CULVER CITY, CA.- Mark Moore Gallery is presenting Textures of You, a solo show of recent works by New York based artist Ben Charles Weiner. For this exhibition, Weiner has taken inspiration from synthetic body enhancement products such as hair gel and silicone, to create vivid paintings that reflect a cultural obsession with resisting our physical and mortal limits.

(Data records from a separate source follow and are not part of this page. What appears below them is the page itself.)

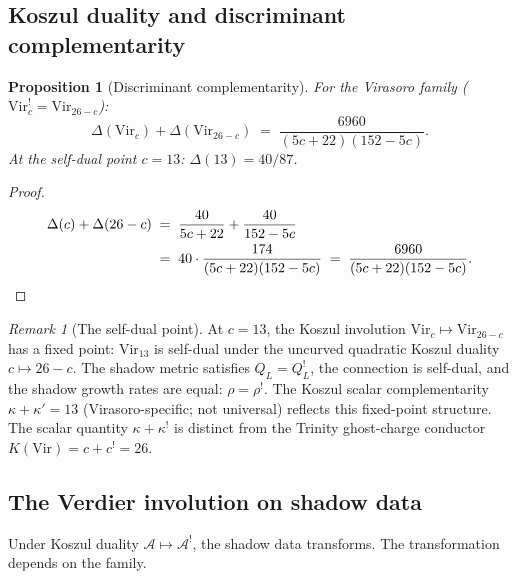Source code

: \documentclass[11pt,reqno]{amsart}
\newtheorem{proposition}[theorem]{Proposition}
\theoremstyle{definition}
\theoremstyle{remark}
\newtheorem{remark}[theorem]{Remark}
\newcommand{\cA}{\mathcal{A}}
\newcommand{\Vir}{\mathrm{Vir}}
\numberwithin{equation}{section}
\begin{document}
\subsection{Koszul duality and discriminant
complementarity}\label{subsec:complementarity}

\begin{proposition}[Discriminant
complementarity]\label{prop:complementarity}
For the Virasoro family ($\Vir_c^! = \Vir_{26-c}$):
\begin{equation}\label{eq:complementarity}
 \Delta(\Vir_c) + \Delta(\Vir_{26-c})
 \;=\;
 \frac{6960}{(5c+22)(152-5c)}.
\end{equation}
At the self-dual point $c = 13$:
$\Delta(13) = 40/87$.
\end{proposition}

\begin{proof}
\begin{align*}
 \Delta(c) + \Delta(26-c)
 &\;=\;
 \frac{40}{5c+22} + \frac{40}{152-5c} \\
 &\;=\;
 40 \cdot \frac{174}{(5c+22)(152-5c)}
 \;=\;
 \frac{6960}{(5c+22)(152-5c)}.
 \qedhere
\end{align*}
\end{proof}

\begin{remark}[The self-dual point]\label{rem:self-dual}
At $c = 13$, the Koszul involution
$\Vir_c \mapsto \Vir_{26-c}$ has a fixed point:
$\Vir_{13}$ is self-dual under the uncurved quadratic
Koszul duality $c \mapsto 26 - c$.
The shadow metric satisfies
$Q_L = Q_L^!$, the connection is self-dual, and the
shadow growth rates are equal: $\rho = \rho^!$.
The Koszul scalar complementarity $\kappa + \kappa' = 13$
(Virasoro-specific; not universal) reflects this fixed-point
structure. The scalar quantity $\kappa + \kappa^!$ is distinct from
the Trinity ghost-charge conductor $K(\Vir)=c+c^!=26$.
\end{remark}

\subsection{The Verdier involution on shadow
data}\label{subsec:verdier}

Under Koszul duality $\cA \mapsto \cA^!$, the shadow data
transforms. The transformation depends on the family.
\end{document}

Within these lush yet uneasy works, Weiner explores painting as a precision performance. His attempt to create flawless images using traditional realist techniques is mirrored by the bodyenhancing function of the products he depicts. Although Weiner employs a hyperrealist style, the resulting compositions verge on the unrecognizable; rich, swirling colors and tactile forms heighten the senses. While the works seduce, they also disorient, reflecting upon our alienation within a consumer culture that abstracts bodily needs into chemical processes. By utilizing synthetic materials alien to the senses, Weiner taps into anxiety cycles surrounding enhancement products and the fear of their volatile side effects.
Weiner's concern with consumer body culture's reductionism is further reflected in his formal themes and process. In his series of Gel Monochromes and Silicone Paintings," Weiner invokes the painted monochrome's historical position as a hybrid of mass production and handcraft. The paintings' uniform color schemes and high definition imagery belie their origins as works of the hand. However, upon closer inspection, painted gestures and imperfections reveal the artist's process as one of deep personal engagement. Weiner further explores this humanmechanical duality through his use of repetitive imagery. Starting with the same base image, he works to create multiple painted compositions by rearranging formal elements and canvas dimensions-- a practice he likens to the use of stock textures in graphic design.
Weiner approaches these works with the idea that issues of preservation and mortality are central to the history of painting. His unique engagement with this medium involves a mixture of detachment and sentimentality. For Weiner, such playful dispassion is key in processing of what it means to be human as we integrate synthetic components and technology into our bodies.
Ben Charles Weiner (b. 1980, Burlington, VT) received his BA from Wesleyan University (CT). He also studied under Mexican muralist José Lazcarro at Universidad de las Americas (Mexico) and has worked closely with artists Jeff Koons, Kim Sooja and Amy Yoes as an assistant. He has exhibited his work widely across the United States and in Mexico with solo shows in Los Angeles, New York and Puebla, and group exhibitions in Chicago, New York, Miami, New Haven, Ridgefield, Los Angeles and Riverside. His paintings can be found in the Sammlung/Collection (Germany), the Progressive Collection (OH), and the Frederick R. Weisman Foundation Collection (CA). The artist lives and works in New York City.